Though official results for the 1,171 seats – the upper and lower houses of Parliament and regional assemblies – may yet take days, Suu Kyi told the BBC that her party was set to win 75 per cent of the seats.
Members of the ruling military-linked Union Solidarity and Democratic Party have virtually conceded defeat. “We have a higher percentage of losses than wins,” Htay Oo, acting chairman of the USDP said while confirming he had lost his own seat.
Myanmar’s government is headed by an executive President, and the next step in government formation is the Presidential election. The President is indirectly elected, from three candidates, each put up by three sections of the Htulaw, or Parliament – the directly elected members of the lower house, the directly elected members of the upper house, and the nominees of the military for whom 25 per cent of the seats are reserved in the bicameral legislature.

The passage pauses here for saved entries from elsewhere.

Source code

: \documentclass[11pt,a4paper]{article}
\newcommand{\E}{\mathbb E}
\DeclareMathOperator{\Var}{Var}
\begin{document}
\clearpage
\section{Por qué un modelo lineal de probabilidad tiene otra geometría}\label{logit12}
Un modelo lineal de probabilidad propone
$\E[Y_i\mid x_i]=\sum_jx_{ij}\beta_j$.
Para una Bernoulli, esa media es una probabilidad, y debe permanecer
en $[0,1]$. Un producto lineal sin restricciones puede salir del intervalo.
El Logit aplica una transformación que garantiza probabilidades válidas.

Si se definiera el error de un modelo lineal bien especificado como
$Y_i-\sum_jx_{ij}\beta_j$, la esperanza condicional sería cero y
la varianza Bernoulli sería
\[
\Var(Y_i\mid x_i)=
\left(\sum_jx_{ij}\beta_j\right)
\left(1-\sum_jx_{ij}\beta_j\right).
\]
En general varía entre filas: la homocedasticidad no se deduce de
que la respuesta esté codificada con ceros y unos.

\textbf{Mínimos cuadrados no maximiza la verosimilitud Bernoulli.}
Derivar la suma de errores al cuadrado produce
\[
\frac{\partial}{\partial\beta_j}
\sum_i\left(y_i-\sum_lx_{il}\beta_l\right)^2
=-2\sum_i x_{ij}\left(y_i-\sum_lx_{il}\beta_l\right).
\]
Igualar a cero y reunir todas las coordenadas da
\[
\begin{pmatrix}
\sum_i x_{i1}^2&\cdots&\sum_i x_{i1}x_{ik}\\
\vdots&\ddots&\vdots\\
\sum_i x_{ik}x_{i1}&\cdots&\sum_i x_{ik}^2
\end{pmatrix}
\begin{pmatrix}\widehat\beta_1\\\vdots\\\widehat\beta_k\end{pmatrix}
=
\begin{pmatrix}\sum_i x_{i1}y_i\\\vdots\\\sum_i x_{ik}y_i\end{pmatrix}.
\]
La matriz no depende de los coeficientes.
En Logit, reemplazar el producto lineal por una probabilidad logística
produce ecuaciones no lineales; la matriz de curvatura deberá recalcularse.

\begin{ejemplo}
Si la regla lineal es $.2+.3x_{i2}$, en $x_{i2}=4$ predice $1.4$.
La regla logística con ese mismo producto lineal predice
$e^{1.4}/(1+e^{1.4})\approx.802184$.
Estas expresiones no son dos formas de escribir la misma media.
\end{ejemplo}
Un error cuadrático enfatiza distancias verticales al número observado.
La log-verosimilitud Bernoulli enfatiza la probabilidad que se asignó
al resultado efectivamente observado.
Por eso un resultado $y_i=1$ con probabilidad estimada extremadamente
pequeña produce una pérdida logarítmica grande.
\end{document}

Under the 2008 Constitution, the first session of the Htulaw has to be convened within 90 days of the official declaration of the results. It is safe to say the Presidential elections will not be held before the end of February or in March.
With the NLD poised for a thumping majority, the President will most likely be from the party. But it cannot be Suu Kyi, disqualified by the military-made Constitution that does not allow those with a foreign spouse or children to run. But she has made clear that she will be the government’s real centre of power, declaring that she will be “above” the President.
As to who she may nominate to the office, speculation has centred on U Tin Oo, the “emeritus chairman” of the NLD, a former general and commander in chief of the Myanmar Army who has been with the party since 1988. He is 88 years old.
Suu Kyi will still have to deal with a powerful military, which controls 25 per cent of the seats in Parliament, has entrenched itself in many ways in the country’s economy, and under the Constitution, can take over governance and administration at any time it chooses, “for participation of the entire people in Union security and defence”. It is named as “mainly responsible for safeguarding the Constitution”.
Among the challenges before her is to amend this Constitution in order to complete the transition to democracy. How supportive the army is of such moves will determine the country’s stability, and the NLD’s plans for its economic development. Suu Kyi has made clear that the Army occupies a central role in Myanmar’s national affairs. On this, she is no Benazir Bhutto, who was determined to take as much of an upper hand in a potential power-sharing deal with General Pervez Musharraf months before her assassination. She may well decide to ruling Myanmar jointly with the Tatmadaw, or the military.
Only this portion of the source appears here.